*** Begin section ***

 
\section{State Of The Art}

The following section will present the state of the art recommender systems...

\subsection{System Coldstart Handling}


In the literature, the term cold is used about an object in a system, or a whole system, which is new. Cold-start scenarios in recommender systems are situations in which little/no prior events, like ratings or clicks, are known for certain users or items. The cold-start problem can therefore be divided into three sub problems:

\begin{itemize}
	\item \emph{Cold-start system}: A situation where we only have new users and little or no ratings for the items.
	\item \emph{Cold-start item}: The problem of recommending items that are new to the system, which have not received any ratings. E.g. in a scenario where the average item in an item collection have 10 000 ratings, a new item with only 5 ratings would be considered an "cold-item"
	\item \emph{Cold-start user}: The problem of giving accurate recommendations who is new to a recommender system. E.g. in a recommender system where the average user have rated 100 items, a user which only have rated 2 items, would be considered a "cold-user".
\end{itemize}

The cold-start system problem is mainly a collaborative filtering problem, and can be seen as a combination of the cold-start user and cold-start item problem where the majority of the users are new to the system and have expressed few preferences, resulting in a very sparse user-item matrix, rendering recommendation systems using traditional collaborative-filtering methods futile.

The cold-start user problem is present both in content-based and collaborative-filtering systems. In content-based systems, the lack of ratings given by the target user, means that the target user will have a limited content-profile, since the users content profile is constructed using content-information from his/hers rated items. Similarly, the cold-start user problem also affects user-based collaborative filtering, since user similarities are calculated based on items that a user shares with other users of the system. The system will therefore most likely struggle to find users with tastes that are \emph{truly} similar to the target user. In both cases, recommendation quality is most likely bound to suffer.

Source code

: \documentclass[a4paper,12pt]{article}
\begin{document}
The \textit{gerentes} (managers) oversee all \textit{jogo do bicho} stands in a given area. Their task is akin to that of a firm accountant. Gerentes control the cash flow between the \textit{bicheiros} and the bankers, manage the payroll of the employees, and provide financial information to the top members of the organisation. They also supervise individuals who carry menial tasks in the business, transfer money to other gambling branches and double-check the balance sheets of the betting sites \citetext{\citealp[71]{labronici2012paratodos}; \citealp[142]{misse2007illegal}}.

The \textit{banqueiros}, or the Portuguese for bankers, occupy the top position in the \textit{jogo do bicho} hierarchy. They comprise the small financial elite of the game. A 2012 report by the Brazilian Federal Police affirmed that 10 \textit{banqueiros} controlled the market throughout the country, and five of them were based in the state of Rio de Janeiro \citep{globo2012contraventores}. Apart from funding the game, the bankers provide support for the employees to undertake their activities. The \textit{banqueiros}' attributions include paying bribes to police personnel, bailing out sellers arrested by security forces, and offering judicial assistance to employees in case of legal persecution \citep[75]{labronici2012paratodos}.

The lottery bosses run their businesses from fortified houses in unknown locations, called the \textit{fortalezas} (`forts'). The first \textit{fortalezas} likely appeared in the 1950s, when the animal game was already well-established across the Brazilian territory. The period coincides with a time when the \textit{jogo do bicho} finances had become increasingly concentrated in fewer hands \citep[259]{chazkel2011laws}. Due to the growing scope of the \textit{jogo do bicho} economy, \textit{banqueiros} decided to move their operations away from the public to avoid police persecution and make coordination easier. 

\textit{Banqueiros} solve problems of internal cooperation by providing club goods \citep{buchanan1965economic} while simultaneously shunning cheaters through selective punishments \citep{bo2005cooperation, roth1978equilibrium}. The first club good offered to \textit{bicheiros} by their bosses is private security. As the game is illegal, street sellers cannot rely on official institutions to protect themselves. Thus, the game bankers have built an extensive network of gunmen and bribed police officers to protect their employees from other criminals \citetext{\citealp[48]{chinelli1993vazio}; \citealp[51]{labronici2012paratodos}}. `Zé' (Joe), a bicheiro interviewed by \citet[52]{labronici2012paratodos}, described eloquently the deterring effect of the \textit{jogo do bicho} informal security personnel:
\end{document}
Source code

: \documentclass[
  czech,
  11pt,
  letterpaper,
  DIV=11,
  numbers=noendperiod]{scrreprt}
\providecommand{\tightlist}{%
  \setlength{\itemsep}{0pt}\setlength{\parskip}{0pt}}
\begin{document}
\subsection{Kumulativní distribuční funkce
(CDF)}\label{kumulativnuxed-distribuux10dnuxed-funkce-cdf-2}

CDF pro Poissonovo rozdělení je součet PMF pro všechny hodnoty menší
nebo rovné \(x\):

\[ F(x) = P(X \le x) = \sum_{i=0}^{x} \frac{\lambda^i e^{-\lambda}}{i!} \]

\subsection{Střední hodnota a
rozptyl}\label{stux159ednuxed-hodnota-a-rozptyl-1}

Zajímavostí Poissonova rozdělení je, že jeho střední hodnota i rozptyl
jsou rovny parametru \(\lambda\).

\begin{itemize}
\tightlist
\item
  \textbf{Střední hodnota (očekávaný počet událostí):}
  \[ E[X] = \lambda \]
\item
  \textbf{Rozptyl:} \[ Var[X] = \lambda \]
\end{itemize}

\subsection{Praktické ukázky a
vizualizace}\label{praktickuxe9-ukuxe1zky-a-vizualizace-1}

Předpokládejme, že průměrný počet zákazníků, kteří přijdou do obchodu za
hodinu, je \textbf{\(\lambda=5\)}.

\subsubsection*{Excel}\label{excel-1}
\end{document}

*** End section ***

WHAT YOU SHOULD DO: Could you reproduce every record above exactly as it appears?

SOLUTION FOR THIS EXERCISE:
\section{State Of The Art}

The following section will present the state of the art recommender systems...

\subsection{System Coldstart Handling}


In the literature, the term cold is used about an object in a system, or a whole system, which is new. Cold-start scenarios in recommender systems are situations in which little/no prior events, like ratings or clicks, are known for certain users or items. The cold-start problem can therefore be divided into three sub problems:

\begin{itemize}
	\item \emph{Cold-start system}: A situation where we only have new users and little or no ratings for the items.
	\item \emph{Cold-start item}: The problem of recommending items that are new to the system, which have not received any ratings. E.g. in a scenario where the average item in an item collection have 10 000 ratings, a new item with only 5 ratings would be considered an "cold-item"
	\item \emph{Cold-start user}: The problem of giving accurate recommendations who is new to a recommender system. E.g. in a recommender system where the average user have rated 100 items, a user which only have rated 2 items, would be considered a "cold-user".
\end{itemize}

The cold-start system problem is mainly a collaborative filtering problem, and can be seen as a combination of the cold-start user and cold-start item problem where the majority of the users are new to the system and have expressed few preferences, resulting in a very sparse user-item matrix, rendering recommendation systems using traditional collaborative-filtering methods futile.

The cold-start user problem is present both in content-based and collaborative-filtering systems. In content-based systems, the lack of ratings given by the target user, means that the target user will have a limited content-profile, since the users content profile is constructed using content-information from his/hers rated items. Similarly, the cold-start user problem also affects user-based collaborative filtering, since user similarities are calculated based on items that a user shares with other users of the system. The system will therefore most likely struggle to find users with tastes that are \emph{truly} similar to the target user. In both cases, recommendation quality is most likely bound to suffer.

Source code

: \documentclass[a4paper,12pt]{article}
\begin{document}
The \textit{gerentes} (managers) oversee all \textit{jogo do bicho} stands in a given area. Their task is akin to that of a firm accountant. Gerentes control the cash flow between the \textit{bicheiros} and the bankers, manage the payroll of the employees, and provide financial information to the top members of the organisation. They also supervise individuals who carry menial tasks in the business, transfer money to other gambling branches and double-check the balance sheets of the betting sites \citetext{\citealp[71]{labronici2012paratodos}; \citealp[142]{misse2007illegal}}.

The \textit{banqueiros}, or the Portuguese for bankers, occupy the top position in the \textit{jogo do bicho} hierarchy. They comprise the small financial elite of the game. A 2012 report by the Brazilian Federal Police affirmed that 10 \textit{banqueiros} controlled the market throughout the country, and five of them were based in the state of Rio de Janeiro \citep{globo2012contraventores}. Apart from funding the game, the bankers provide support for the employees to undertake their activities. The \textit{banqueiros}' attributions include paying bribes to police personnel, bailing out sellers arrested by security forces, and offering judicial assistance to employees in case of legal persecution \citep[75]{labronici2012paratodos}.

The lottery bosses run their businesses from fortified houses in unknown locations, called the \textit{fortalezas} (`forts'). The first \textit{fortalezas} likely appeared in the 1950s, when the animal game was already well-established across the Brazilian territory. The period coincides with a time when the \textit{jogo do bicho} finances had become increasingly concentrated in fewer hands \citep[259]{chazkel2011laws}. Due to the growing scope of the \textit{jogo do bicho} economy, \textit{banqueiros} decided to move their operations away from the public to avoid police persecution and make coordination easier. 

\textit{Banqueiros} solve problems of internal cooperation by providing club goods \citep{buchanan1965economic} while simultaneously shunning cheaters through selective punishments \citep{bo2005cooperation, roth1978equilibrium}. The first club good offered to \textit{bicheiros} by their bosses is private security. As the game is illegal, street sellers cannot rely on official institutions to protect themselves. Thus, the game bankers have built an extensive network of gunmen and bribed police officers to protect their employees from other criminals \citetext{\citealp[48]{chinelli1993vazio}; \citealp[51]{labronici2012paratodos}}. `Zé' (Joe), a bicheiro interviewed by \citet[52]{labronici2012paratodos}, described eloquently the deterring effect of the \textit{jogo do bicho} informal security personnel:
\end{document}
Source code

: \documentclass[
  czech,
  11pt,
  letterpaper,
  DIV=11,
  numbers=noendperiod]{scrreprt}
\providecommand{\tightlist}{%
  \setlength{\itemsep}{0pt}\setlength{\parskip}{0pt}}
\begin{document}
\subsection{Kumulativní distribuční funkce
(CDF)}\label{kumulativnuxed-distribuux10dnuxed-funkce-cdf-2}

CDF pro Poissonovo rozdělení je součet PMF pro všechny hodnoty menší
nebo rovné \(x\):

\[ F(x) = P(X \le x) = \sum_{i=0}^{x} \frac{\lambda^i e^{-\lambda}}{i!} \]

\subsection{Střední hodnota a
rozptyl}\label{stux159ednuxed-hodnota-a-rozptyl-1}

Zajímavostí Poissonova rozdělení je, že jeho střední hodnota i rozptyl
jsou rovny parametru \(\lambda\).

\begin{itemize}
\tightlist
\item
  \textbf{Střední hodnota (očekávaný počet událostí):}
  \[ E[X] = \lambda \]
\item
  \textbf{Rozptyl:} \[ Var[X] = \lambda \]
\end{itemize}

\subsection{Praktické ukázky a
vizualizace}\label{praktickuxe9-ukuxe1zky-a-vizualizace-1}

Předpokládejme, že průměrný počet zákazníků, kteří přijdou do obchodu za
hodinu, je \textbf{\(\lambda=5\)}.

\subsubsection*{Excel}\label{excel-1}
\end{document}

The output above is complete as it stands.